ACTION ITEM:
Among the records that follow, find the line with "You can outfit" and the line with "Anyone can attack". Set down those lines and all lines between them exactly, without adding anything.

LISTED ENTRIES: Begin

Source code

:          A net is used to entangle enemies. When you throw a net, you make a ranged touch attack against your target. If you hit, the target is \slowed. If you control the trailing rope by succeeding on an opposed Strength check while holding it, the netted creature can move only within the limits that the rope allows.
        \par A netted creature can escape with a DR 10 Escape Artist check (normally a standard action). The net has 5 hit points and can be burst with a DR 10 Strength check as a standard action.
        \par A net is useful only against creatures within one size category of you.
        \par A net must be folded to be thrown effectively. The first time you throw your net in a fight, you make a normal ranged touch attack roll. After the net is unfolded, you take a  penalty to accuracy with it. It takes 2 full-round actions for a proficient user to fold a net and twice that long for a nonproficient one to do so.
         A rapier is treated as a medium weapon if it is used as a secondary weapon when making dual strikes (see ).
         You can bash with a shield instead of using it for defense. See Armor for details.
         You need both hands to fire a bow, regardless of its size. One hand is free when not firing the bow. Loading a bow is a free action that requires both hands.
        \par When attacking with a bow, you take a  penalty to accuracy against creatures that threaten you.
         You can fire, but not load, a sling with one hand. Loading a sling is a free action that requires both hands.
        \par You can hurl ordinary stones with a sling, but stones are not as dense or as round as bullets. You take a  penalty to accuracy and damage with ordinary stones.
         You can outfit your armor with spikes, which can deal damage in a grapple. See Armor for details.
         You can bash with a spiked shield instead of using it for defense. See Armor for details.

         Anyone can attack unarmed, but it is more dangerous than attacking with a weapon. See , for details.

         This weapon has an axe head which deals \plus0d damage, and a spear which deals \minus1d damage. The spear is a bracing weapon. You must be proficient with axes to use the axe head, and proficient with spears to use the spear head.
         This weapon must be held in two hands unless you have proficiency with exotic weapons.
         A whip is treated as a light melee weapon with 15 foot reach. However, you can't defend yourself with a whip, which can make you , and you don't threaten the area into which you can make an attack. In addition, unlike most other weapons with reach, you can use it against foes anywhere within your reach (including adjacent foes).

LISTED ENTRIES: End

COMPLETED TASK:
         You can outfit your armor with spikes, which can deal damage in a grapple. See Armor for details.
         You can bash with a spiked shield instead of using it for defense. See Armor for details.

         Anyone can attack unarmed, but it is more dangerous than attacking with a weapon. See , for details.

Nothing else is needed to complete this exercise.